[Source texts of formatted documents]
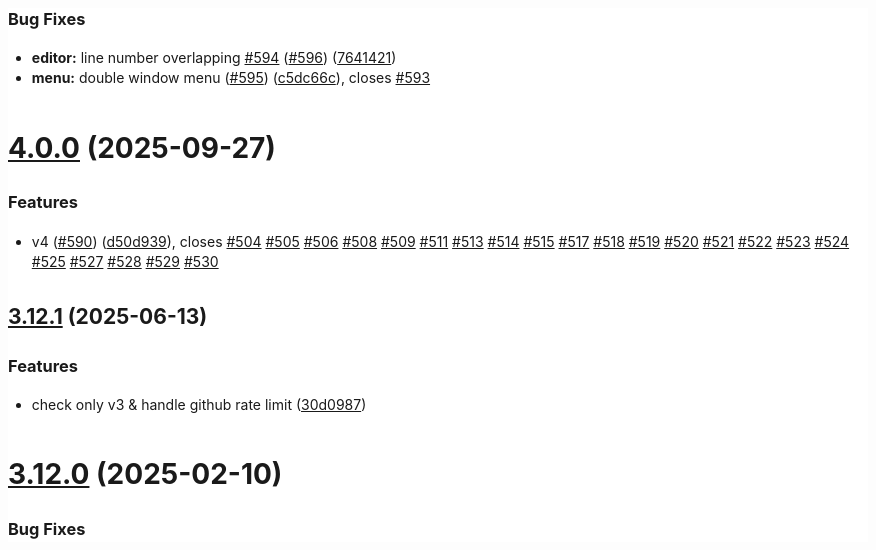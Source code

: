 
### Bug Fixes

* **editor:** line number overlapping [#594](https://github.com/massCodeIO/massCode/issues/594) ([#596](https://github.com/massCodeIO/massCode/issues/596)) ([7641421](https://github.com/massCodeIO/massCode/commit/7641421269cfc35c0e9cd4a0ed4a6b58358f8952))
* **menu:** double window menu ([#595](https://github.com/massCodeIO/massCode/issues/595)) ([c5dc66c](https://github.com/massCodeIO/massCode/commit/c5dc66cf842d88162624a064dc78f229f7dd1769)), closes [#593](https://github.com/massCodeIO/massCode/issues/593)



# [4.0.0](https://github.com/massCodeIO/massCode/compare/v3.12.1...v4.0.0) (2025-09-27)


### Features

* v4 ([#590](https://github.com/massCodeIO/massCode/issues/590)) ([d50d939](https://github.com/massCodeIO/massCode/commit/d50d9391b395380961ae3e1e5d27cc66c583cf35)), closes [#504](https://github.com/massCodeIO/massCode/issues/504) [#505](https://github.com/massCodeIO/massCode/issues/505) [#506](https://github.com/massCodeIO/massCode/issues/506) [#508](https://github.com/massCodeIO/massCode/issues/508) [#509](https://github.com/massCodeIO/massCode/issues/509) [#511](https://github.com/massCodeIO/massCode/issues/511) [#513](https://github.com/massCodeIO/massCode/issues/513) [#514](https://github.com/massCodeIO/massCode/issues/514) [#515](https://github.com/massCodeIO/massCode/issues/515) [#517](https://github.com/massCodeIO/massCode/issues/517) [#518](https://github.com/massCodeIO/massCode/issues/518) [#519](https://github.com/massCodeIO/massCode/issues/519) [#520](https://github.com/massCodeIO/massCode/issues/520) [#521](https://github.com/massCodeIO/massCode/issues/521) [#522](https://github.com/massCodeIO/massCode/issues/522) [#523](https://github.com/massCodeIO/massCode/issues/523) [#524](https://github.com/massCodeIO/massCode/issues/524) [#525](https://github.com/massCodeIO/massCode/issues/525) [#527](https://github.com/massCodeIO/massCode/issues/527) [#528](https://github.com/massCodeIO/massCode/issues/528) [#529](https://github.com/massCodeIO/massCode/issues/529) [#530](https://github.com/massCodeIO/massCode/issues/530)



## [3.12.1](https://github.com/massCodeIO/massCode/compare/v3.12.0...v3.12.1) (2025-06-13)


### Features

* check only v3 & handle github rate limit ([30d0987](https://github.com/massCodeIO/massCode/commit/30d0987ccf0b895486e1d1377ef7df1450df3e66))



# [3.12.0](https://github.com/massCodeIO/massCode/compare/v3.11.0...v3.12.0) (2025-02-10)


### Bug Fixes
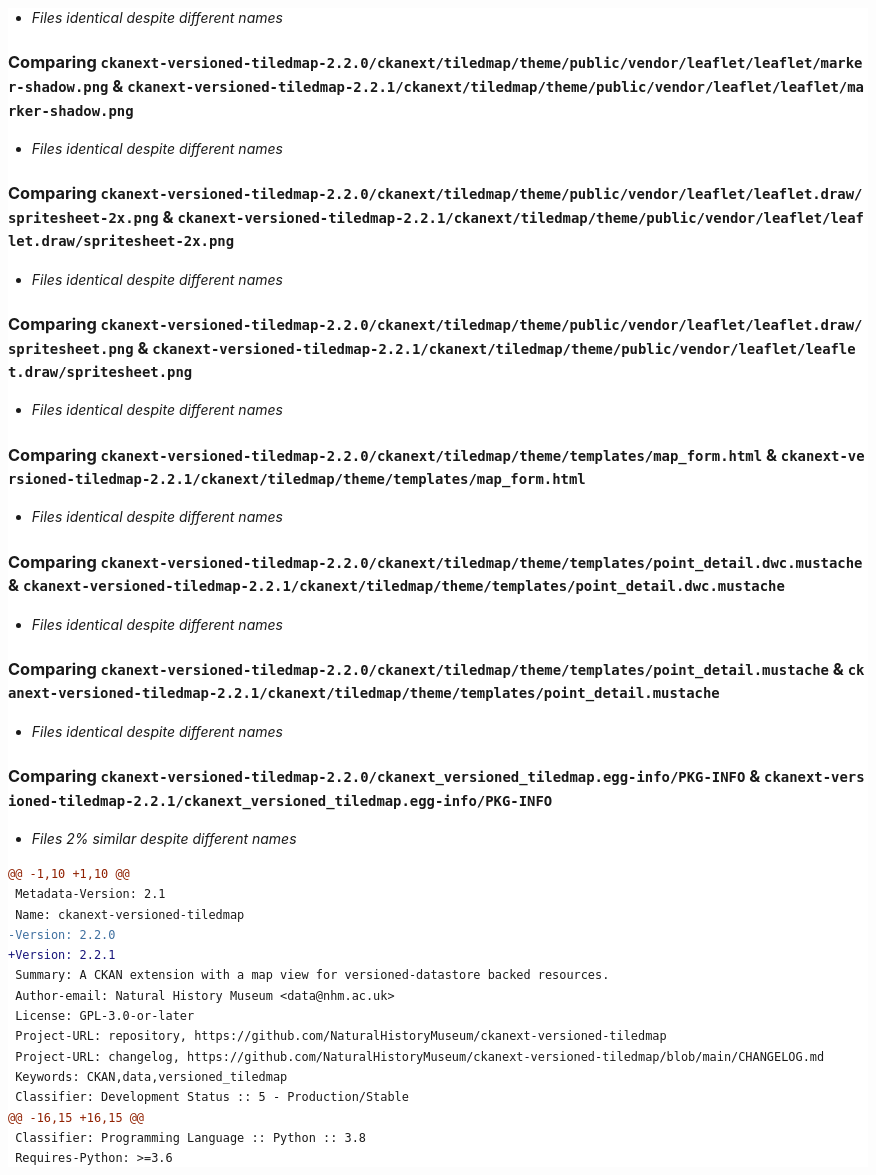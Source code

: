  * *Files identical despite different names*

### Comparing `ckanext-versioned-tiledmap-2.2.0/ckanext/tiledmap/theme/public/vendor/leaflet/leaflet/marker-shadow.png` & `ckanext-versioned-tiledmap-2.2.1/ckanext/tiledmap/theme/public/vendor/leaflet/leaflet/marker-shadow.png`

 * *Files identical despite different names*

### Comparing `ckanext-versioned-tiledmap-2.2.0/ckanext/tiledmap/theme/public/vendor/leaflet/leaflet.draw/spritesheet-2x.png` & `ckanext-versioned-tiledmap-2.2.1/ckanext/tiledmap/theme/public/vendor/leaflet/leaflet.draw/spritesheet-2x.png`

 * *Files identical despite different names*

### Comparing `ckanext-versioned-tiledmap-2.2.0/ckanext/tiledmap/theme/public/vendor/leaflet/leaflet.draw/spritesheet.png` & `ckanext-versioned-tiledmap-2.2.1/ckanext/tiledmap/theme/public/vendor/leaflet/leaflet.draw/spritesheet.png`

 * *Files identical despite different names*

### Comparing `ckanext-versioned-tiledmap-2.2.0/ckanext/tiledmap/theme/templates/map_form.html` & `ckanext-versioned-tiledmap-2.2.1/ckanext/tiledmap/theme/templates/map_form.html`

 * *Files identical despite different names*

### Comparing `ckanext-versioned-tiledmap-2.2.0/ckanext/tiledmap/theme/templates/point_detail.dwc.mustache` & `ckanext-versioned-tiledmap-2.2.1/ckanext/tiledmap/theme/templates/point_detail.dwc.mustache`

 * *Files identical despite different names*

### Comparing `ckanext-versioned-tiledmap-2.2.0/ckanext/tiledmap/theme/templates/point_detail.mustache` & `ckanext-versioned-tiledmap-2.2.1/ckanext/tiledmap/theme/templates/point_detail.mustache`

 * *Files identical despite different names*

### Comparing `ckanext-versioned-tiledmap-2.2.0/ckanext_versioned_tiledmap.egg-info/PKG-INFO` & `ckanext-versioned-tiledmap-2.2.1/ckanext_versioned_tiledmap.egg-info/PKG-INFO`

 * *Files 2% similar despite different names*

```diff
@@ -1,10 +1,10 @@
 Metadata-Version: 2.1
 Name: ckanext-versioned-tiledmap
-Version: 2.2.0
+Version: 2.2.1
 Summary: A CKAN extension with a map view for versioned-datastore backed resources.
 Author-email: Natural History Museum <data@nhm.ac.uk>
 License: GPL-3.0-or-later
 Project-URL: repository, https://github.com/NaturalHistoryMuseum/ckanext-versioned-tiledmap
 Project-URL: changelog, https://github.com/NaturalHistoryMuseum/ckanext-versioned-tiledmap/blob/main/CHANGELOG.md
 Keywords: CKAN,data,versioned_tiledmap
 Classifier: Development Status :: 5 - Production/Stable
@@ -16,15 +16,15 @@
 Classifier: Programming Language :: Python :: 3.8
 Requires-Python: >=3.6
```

◆ **Activity**
From the data above, work out how many lines hold "Python". Answer with the number alone.

◆ **Response**
2